Gabriele Gravina deve fare un passo indietro e lasciare la guida della Figc dopo il flop azzurro contro la Bosnia e l'esclusione della nazionale di calcio italiana dai prossimi mondiali. E' questa la richiesta avanzata al governo e contenuta in una interrogazione a risposta scritta al premier Giorgia Meloni e al ministro dello Sport Andrea Abodi depositata stasera da vari senatori di maggioranza e opposizione. In calce al testo ci dovrebbero essere una quarantina di firme.

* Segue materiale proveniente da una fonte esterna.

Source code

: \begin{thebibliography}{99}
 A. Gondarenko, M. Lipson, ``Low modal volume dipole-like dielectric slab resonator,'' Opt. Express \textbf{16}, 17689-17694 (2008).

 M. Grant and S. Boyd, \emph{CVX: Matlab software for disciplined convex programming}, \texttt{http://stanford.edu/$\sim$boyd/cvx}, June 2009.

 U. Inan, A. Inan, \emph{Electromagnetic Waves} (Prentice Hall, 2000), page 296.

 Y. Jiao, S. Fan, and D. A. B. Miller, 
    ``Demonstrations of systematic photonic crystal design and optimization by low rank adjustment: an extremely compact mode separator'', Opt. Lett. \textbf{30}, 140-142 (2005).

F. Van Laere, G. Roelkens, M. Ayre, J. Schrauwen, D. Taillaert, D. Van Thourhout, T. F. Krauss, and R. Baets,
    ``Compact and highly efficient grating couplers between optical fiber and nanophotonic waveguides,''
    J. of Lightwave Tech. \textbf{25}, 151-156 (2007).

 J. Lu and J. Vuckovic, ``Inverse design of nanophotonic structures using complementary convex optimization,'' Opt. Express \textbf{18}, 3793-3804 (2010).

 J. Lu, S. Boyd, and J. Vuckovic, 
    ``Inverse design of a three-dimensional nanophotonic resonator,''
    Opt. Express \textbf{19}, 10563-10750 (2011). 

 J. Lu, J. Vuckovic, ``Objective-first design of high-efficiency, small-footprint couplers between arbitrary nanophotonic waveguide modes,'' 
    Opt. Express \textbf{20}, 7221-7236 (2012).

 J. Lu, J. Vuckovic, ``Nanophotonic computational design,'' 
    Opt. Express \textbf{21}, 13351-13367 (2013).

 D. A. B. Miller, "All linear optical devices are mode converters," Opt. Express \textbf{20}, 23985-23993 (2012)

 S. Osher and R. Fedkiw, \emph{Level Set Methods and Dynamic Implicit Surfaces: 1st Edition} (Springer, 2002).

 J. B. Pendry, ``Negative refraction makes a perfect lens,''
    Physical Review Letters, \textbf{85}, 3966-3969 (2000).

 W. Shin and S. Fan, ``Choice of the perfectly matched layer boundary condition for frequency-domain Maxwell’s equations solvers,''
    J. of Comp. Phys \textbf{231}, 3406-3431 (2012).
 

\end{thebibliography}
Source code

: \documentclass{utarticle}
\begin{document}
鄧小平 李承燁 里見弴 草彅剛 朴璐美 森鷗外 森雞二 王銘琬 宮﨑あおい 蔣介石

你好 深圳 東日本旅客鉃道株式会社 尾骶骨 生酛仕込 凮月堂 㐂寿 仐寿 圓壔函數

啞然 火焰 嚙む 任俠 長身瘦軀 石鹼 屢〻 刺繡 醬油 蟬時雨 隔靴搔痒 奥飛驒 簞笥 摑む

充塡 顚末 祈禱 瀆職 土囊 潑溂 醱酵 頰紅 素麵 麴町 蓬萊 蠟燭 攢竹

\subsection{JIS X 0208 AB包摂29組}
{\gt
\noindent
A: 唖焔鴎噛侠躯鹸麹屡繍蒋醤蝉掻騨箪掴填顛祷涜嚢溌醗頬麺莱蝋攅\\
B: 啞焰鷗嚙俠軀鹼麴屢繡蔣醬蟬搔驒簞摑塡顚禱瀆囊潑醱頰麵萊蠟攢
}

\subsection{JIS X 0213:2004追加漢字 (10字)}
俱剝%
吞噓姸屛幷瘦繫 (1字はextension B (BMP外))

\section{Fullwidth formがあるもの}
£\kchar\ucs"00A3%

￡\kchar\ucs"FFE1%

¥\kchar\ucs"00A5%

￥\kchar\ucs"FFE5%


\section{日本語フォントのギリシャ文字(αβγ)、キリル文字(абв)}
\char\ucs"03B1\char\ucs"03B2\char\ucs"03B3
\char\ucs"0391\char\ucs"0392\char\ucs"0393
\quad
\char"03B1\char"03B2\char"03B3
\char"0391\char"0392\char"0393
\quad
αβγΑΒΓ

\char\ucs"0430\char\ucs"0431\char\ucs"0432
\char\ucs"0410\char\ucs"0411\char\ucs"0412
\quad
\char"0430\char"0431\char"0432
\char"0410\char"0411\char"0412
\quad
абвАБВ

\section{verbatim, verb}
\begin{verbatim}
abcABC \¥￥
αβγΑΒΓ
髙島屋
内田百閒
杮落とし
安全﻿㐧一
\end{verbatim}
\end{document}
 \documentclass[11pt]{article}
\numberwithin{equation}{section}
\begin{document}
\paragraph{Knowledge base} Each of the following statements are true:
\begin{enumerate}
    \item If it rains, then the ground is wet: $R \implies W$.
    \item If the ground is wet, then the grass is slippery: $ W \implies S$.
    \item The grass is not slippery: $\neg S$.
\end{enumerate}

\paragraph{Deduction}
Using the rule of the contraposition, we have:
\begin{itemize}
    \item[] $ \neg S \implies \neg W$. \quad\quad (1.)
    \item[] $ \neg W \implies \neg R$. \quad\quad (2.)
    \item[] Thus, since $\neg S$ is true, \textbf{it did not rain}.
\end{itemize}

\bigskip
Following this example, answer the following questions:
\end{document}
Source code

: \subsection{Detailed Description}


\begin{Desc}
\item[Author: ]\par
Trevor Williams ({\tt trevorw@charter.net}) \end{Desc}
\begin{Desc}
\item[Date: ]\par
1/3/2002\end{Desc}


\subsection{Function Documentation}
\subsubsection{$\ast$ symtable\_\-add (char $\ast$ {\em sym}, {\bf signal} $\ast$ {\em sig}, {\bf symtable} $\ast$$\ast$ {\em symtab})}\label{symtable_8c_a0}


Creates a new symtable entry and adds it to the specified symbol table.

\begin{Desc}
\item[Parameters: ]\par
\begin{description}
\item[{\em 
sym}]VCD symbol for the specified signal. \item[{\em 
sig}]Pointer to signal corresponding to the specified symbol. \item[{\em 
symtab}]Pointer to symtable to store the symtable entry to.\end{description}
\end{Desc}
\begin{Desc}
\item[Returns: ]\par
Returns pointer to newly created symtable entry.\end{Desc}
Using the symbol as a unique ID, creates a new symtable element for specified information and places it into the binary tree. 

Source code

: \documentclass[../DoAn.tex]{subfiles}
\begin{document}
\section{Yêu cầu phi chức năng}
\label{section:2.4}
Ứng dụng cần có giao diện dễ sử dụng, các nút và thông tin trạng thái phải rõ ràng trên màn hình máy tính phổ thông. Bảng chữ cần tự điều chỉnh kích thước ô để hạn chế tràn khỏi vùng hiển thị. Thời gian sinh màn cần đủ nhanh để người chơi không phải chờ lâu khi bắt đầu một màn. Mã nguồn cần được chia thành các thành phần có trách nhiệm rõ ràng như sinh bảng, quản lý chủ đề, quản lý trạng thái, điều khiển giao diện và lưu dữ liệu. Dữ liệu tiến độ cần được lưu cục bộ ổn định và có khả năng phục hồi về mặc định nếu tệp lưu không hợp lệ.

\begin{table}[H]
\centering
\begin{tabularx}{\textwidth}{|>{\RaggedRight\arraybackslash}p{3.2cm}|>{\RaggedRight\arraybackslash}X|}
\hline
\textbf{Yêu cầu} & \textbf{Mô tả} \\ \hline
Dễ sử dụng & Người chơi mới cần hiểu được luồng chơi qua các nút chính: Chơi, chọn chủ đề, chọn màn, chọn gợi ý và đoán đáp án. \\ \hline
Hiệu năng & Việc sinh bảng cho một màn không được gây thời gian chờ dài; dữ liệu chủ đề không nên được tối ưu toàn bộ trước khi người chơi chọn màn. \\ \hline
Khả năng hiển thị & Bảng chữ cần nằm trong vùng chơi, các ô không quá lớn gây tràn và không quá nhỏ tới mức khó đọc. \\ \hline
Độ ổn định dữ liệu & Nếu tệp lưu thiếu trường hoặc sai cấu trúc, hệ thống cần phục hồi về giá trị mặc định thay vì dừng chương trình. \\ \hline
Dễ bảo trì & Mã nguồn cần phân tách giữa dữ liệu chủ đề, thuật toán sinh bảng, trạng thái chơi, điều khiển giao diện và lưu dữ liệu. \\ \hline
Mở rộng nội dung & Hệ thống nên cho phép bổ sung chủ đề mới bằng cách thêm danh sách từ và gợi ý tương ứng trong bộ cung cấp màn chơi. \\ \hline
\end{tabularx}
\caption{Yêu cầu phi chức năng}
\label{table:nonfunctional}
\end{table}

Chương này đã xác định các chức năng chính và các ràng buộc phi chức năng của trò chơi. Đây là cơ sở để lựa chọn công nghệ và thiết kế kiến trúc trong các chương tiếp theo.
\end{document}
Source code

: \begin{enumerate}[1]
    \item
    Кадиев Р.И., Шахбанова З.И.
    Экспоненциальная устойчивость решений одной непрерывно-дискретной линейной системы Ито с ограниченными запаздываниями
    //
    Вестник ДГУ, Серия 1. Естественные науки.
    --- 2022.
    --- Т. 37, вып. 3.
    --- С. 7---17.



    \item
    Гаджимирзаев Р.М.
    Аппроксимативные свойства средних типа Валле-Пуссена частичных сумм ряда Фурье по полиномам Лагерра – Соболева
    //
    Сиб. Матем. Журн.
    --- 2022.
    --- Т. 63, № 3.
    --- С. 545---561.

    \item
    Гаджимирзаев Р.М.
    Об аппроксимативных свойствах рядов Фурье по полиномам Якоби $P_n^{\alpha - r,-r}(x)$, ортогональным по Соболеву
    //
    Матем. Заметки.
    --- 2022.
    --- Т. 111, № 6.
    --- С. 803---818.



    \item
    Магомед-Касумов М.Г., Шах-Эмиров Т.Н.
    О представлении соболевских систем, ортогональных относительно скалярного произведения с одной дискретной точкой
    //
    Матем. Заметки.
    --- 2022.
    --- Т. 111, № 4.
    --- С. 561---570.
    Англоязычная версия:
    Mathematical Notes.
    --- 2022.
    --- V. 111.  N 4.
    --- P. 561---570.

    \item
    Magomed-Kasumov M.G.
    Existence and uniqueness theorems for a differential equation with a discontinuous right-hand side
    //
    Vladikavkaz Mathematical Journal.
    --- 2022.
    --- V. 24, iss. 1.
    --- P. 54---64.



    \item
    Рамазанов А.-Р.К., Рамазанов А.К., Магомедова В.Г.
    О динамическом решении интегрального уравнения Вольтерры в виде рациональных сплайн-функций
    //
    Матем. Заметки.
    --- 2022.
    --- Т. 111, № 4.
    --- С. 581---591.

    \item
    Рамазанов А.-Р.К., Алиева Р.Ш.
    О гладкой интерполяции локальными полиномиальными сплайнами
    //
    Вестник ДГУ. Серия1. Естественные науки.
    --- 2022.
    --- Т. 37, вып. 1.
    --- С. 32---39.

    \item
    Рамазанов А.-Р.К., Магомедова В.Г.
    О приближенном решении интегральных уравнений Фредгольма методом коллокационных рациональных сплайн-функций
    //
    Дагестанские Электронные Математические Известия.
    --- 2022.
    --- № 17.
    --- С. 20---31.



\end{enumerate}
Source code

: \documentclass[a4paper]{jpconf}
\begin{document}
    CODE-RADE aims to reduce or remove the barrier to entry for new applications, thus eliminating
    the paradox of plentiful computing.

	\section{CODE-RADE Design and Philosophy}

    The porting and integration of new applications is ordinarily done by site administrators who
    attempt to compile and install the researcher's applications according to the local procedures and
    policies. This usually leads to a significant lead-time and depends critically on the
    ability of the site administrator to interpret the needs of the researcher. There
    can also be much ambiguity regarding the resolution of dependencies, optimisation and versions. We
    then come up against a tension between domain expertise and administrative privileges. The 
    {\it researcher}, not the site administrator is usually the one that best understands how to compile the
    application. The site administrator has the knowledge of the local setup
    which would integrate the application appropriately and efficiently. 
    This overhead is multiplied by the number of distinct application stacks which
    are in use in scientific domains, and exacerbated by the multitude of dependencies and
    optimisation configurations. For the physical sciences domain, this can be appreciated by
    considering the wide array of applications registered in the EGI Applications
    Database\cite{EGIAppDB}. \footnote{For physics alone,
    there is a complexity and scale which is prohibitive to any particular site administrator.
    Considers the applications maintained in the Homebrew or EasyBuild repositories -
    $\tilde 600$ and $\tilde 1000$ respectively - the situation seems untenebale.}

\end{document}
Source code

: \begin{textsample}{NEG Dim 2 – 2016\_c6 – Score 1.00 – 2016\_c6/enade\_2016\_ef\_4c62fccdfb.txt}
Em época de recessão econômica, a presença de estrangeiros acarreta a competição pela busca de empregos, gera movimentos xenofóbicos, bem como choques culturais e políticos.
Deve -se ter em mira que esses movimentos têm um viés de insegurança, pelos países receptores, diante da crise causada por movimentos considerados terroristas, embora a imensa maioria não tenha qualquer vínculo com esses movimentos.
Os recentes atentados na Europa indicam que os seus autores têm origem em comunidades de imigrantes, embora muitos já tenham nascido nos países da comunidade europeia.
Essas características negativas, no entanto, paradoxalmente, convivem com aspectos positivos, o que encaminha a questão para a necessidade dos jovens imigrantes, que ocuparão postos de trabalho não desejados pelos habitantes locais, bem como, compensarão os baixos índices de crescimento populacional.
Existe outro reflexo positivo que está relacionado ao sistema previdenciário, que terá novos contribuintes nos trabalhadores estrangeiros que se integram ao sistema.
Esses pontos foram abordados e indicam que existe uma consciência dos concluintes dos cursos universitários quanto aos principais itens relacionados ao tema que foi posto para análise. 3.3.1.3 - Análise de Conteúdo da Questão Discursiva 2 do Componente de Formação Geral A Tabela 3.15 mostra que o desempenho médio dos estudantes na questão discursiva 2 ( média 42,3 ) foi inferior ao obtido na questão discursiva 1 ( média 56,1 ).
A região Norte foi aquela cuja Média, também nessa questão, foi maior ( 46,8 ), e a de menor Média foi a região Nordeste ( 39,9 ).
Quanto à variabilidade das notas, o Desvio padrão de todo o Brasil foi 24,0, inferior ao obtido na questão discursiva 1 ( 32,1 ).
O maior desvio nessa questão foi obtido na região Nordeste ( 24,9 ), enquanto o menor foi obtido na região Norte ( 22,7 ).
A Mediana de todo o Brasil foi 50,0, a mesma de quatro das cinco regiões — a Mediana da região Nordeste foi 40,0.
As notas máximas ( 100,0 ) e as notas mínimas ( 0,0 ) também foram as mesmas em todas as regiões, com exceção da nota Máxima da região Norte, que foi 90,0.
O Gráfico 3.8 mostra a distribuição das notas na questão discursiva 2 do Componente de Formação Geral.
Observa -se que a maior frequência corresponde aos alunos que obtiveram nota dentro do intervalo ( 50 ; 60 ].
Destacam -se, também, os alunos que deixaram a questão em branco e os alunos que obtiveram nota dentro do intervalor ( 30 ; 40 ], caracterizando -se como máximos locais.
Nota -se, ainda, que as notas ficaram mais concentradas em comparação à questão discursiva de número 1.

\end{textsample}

Nell'interrogazione, in possesso dell'Adnkronos, innanzitutto ''si chiede di saper se il governo ritenga che la permanenza di Gabriele Gravina alla guida della Figc sia ancora politicamente e istituzionalmente sostenibile, e se non ritenga invece necessario sollecitarne un immediato passo indietro''. Nello stesso tempo viene chiesto al ''governo quali iniziative urgenti intenda assumere, nel rispetto dell’autonomia dell’ordinamento sportivo, presso il Coni e gli organismi competenti affinché sia messo in atto immediatamente il commissariamento, volto a determinare un radicale cambio di guida e l’avvio di concrete riforme del sistema''. Primo firmatario è il senatore di Fi Pier Antonio Zanettin.
I firmatari del testo vogliono sapere poi se ''il governo intenda presentare un piano straordinario per il rilancio del calcio italiano fondato su settore giovanile, scuola, impiantistica, calcio di base, formazione tecnica, valorizzazione dei giovani eleggibili per le squadre nazionali e riequilibrio economico-finanziario del sistema''. In particolare, viene sollecitato un dibattito in Aula: ''Si chiede di sapere se il governo non ritenga necessario riferire urgentemente in Parlamento sullo stato del calcio italiano, trattandosi non di una mera sconfitta sportiva ma di un fallimento che colpisce uno dei più rilevanti patrimoni sociali, culturali, economici ed educativi della Nazione".
Al quinto punto viene chiesto se il ''governo intenda promuovere, nel rispetto dell’autonomia dell’ordinamento sportivo, una verifica approfondita sui meccanismi di governance della FIGC, con particolare riferimento ai criteri di nomina, ai sistemi di controllo interno, e alla garanzia di piena trasparenza nella gestione''. Infine, si invoca un "intervento straordinario volto a ristabilire fiducia, credibilità e responsabilità nel sistema".